Le MRC attire l’attention de tous sur ce que, comme dans un pays de la région et aux mêmes fins, le régime est entrain d’organiser méthodiquement le retard et le désordre dans le calendrier électoral prévu l’année prochaine. L’organisation à date des élections est un élément important de la vitalité, du sérieux et de la crédibilité démocratiques, que le Gouvernement ne peut ignorer.
Sur la base de tous ces arguments, le MRC veut, une fois de plus, prendre l’opinion nationale et internationale à témoin sur les risques graves que le régime fera courir à la nation avec sa tentative de faire glisser le calendrier électoral prévu en 2018.
D’ores et déjà, le MRC informe qu’il mobilisera en temps opportun les citoyens camerounais de bonne volonté, militants et sympathisants ou non de partis politiques, afin que, comme un seul homme, le peuple camerounais s’oppose fermement et pacifiquement à tout glissement du calendrier électoral qui n’est ni plus ni moins qu’un coup d’État politique. Le MRC s’opposera fermement à toute confiscation du pouvoir par le régime RDPC à travers des manœuvres liées au calendrier électoral qui est connu de tous. Que le Pouvoir le sache: ni la corruption politique, ni la répression ne dissuaderont le MRC et les Camerounais de se dresser contre cette énième manœuvre.

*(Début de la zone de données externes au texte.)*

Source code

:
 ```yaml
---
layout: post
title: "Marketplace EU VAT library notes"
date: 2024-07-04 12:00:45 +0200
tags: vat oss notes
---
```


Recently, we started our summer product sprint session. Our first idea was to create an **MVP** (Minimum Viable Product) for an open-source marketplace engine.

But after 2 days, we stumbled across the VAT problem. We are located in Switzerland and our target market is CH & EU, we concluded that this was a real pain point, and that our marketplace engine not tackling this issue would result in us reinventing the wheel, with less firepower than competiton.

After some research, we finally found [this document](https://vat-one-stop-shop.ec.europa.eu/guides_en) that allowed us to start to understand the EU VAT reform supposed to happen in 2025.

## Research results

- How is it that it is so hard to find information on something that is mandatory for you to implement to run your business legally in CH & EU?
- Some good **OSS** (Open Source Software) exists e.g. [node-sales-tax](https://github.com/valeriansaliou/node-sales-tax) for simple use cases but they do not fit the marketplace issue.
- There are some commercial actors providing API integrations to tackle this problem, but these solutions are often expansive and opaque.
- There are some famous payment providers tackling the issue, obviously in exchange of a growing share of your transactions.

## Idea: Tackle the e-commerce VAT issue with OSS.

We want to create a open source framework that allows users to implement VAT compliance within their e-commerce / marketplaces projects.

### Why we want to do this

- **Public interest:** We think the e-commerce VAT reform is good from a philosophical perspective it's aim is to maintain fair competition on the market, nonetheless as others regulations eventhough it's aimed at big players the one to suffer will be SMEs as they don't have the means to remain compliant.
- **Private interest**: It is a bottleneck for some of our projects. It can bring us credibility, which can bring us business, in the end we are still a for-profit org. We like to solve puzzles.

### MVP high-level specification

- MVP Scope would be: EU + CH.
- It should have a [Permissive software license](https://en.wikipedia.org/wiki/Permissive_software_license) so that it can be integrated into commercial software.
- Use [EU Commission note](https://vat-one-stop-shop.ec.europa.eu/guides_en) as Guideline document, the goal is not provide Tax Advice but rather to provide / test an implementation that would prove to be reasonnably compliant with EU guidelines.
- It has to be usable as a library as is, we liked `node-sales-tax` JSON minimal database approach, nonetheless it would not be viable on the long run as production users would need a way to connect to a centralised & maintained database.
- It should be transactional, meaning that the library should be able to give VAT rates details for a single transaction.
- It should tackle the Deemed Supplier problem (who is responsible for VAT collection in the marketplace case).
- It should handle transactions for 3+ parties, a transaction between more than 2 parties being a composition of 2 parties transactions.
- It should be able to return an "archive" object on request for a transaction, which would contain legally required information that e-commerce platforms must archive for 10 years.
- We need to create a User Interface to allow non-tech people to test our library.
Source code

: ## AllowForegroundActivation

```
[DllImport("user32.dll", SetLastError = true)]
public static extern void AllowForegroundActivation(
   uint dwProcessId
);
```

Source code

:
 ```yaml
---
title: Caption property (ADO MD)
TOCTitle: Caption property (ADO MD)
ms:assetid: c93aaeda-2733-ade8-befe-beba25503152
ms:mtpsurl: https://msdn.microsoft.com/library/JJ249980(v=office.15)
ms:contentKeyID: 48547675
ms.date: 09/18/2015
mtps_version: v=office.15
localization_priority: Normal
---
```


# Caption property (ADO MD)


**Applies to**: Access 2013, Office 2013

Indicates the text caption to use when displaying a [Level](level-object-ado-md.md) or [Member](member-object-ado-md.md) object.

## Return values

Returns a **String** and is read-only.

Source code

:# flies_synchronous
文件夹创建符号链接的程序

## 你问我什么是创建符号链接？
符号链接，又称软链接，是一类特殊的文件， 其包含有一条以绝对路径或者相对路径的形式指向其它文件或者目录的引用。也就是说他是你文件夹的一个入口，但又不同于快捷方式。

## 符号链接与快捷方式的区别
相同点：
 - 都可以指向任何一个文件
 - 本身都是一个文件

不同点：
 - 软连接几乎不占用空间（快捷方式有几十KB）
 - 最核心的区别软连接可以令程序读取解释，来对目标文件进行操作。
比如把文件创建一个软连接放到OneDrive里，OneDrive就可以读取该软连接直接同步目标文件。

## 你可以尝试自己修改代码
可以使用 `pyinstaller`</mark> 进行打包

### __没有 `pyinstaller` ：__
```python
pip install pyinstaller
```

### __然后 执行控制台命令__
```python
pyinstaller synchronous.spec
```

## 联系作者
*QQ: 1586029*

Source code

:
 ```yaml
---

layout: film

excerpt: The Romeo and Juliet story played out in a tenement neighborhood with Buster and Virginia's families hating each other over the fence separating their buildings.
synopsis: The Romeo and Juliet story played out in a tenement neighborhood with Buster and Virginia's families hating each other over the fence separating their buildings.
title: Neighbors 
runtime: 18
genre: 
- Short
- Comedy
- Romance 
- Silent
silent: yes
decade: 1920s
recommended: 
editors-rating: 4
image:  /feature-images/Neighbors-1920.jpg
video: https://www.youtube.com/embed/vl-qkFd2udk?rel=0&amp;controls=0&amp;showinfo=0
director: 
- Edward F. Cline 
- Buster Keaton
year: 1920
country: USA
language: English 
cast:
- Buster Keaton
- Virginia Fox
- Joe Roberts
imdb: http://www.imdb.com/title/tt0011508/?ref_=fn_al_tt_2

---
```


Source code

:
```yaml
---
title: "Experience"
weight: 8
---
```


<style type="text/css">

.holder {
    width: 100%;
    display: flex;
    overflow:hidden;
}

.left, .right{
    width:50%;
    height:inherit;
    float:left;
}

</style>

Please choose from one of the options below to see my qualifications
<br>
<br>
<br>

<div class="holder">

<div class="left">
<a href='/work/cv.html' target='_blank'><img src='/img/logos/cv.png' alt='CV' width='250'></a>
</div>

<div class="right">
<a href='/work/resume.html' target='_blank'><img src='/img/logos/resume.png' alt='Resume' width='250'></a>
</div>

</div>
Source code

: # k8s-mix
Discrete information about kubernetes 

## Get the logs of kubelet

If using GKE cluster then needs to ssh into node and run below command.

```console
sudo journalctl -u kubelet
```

Le MRC demande aux Camerounais de rester vigilants sur l’exigence du strict respect du calendrier électoral par le président BIYA, dont le légalisme est si souvent exalté, afin qu’aux dates prévues, les candidats et les partis s’affrontent démocratiquement, projet contre projet, pour permettre aux Camerounais de choisir leurs dirigeants, à un moment où les défis s’accumulent à l’horizon de notre pays. Il y va de l’avenir de notre chère patrie.
Vive le Cameroun!
Je vous remercie.
Maurice KAMTO,
Président National du MRC,
Yaoundé le 10 avril 2017.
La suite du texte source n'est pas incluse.